> Directions: Could you print, exactly as they stand, the lines from the one holding "dei metodi di protezione" to the end of the data below, and nothing more?

Document images with source code:
--------------------

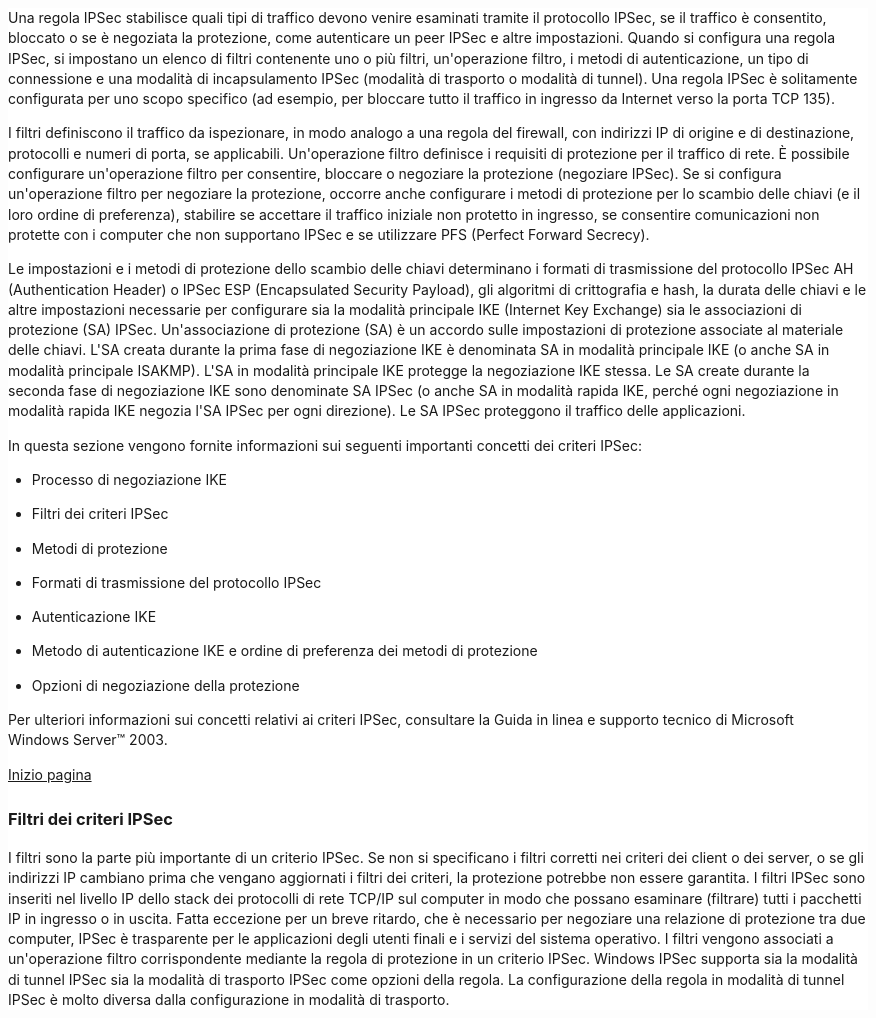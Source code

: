 Una regola IPSec stabilisce quali tipi di traffico devono venire esaminati tramite il protocollo IPSec, se il traffico è consentito, bloccato o se è negoziata la protezione, come autenticare un peer IPSec e altre impostazioni. Quando si configura una regola IPSec, si impostano un elenco di filtri contenente uno o più filtri, un'operazione filtro, i metodi di autenticazione, un tipo di connessione e una modalità di incapsulamento IPSec (modalità di trasporto o modalità di tunnel). Una regola IPSec è solitamente configurata per uno scopo specifico (ad esempio, per bloccare tutto il traffico in ingresso da Internet verso la porta TCP 135).

I filtri definiscono il traffico da ispezionare, in modo analogo a una regola del firewall, con indirizzi IP di origine e di destinazione, protocolli e numeri di porta, se applicabili. Un'operazione filtro definisce i requisiti di protezione per il traffico di rete. È possibile configurare un'operazione filtro per consentire, bloccare o negoziare la protezione (negoziare IPSec). Se si configura un'operazione filtro per negoziare la protezione, occorre anche configurare i metodi di protezione per lo scambio delle chiavi (e il loro ordine di preferenza), stabilire se accettare il traffico iniziale non protetto in ingresso, se consentire comunicazioni non protette con i computer che non supportano IPSec e se utilizzare PFS (Perfect Forward Secrecy).

Le impostazioni e i metodi di protezione dello scambio delle chiavi determinano i formati di trasmissione del protocollo IPSec AH (Authentication Header) o IPSec ESP (Encapsulated Security Payload), gli algoritmi di crittografia e hash, la durata delle chiavi e le altre impostazioni necessarie per configurare sia la modalità principale IKE (Internet Key Exchange) sia le associazioni di protezione (SA) IPSec. Un'associazione di protezione (SA) è un accordo sulle impostazioni di protezione associate al materiale delle chiavi. L'SA creata durante la prima fase di negoziazione IKE è denominata SA in modalità principale IKE (o anche SA in modalità principale ISAKMP). L'SA in modalità principale IKE protegge la negoziazione IKE stessa. Le SA create durante la seconda fase di negoziazione IKE sono denominate SA IPSec (o anche SA in modalità rapida IKE, perché ogni negoziazione in modalità rapida IKE negozia l'SA IPSec per ogni direzione). Le SA IPSec proteggono il traffico delle applicazioni.

In questa sezione vengono fornite informazioni sui seguenti importanti concetti dei criteri IPSec:

-   Processo di negoziazione IKE

-   Filtri dei criteri IPSec

-   Metodi di protezione

-   Formati di trasmissione del protocollo IPSec

-   Autenticazione IKE

-   Metodo di autenticazione IKE e ordine di preferenza dei metodi di protezione

-   Opzioni di negoziazione della protezione

Per ulteriori informazioni sui concetti relativi ai criteri IPSec, consultare la Guida in linea e supporto tecnico di Microsoft Windows Server™ 2003.

[](#mainsection)[Inizio pagina](#mainsection)

### Filtri dei criteri IPSec

I filtri sono la parte più importante di un criterio IPSec. Se non si specificano i filtri corretti nei criteri dei client o dei server, o se gli indirizzi IP cambiano prima che vengano aggiornati i filtri dei criteri, la protezione potrebbe non essere garantita. I filtri IPSec sono inseriti nel livello IP dello stack dei protocolli di rete TCP/IP sul computer in modo che possano esaminare (filtrare) tutti i pacchetti IP in ingresso o in uscita. Fatta eccezione per un breve ritardo, che è necessario per negoziare una relazione di protezione tra due computer, IPSec è trasparente per le applicazioni degli utenti finali e i servizi del sistema operativo. I filtri vengono associati a un'operazione filtro corrispondente mediante la regola di protezione in un criterio IPSec. Windows IPSec supporta sia la modalità di tunnel IPSec sia la modalità di trasporto IPSec come opzioni della regola. La configurazione della regola in modalità di tunnel IPSec è molto diversa dalla configurazione in modalità di trasporto.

--------------------

> Solution to the exercise:
-   Metodo di autenticazione IKE e ordine di preferenza dei metodi di protezione

-   Opzioni di negoziazione della protezione

Per ulteriori informazioni sui concetti relativi ai criteri IPSec, consultare la Guida in linea e supporto tecnico di Microsoft Windows Server™ 2003.

[](#mainsection)[Inizio pagina](#mainsection)

### Filtri dei criteri IPSec

I filtri sono la parte più importante di un criterio IPSec. Se non si specificano i filtri corretti nei criteri dei client o dei server, o se gli indirizzi IP cambiano prima che vengano aggiornati i filtri dei criteri, la protezione potrebbe non essere garantita. I filtri IPSec sono inseriti nel livello IP dello stack dei protocolli di rete TCP/IP sul computer in modo che possano esaminare (filtrare) tutti i pacchetti IP in ingresso o in uscita. Fatta eccezione per un breve ritardo, che è necessario per negoziare una relazione di protezione tra due computer, IPSec è trasparente per le applicazioni degli utenti finali e i servizi del sistema operativo. I filtri vengono associati a un'operazione filtro corrispondente mediante la regola di protezione in un criterio IPSec. Windows IPSec supporta sia la modalità di tunnel IPSec sia la modalità di trasporto IPSec come opzioni della regola. La configurazione della regola in modalità di tunnel IPSec è molto diversa dalla configurazione in modalità di trasporto.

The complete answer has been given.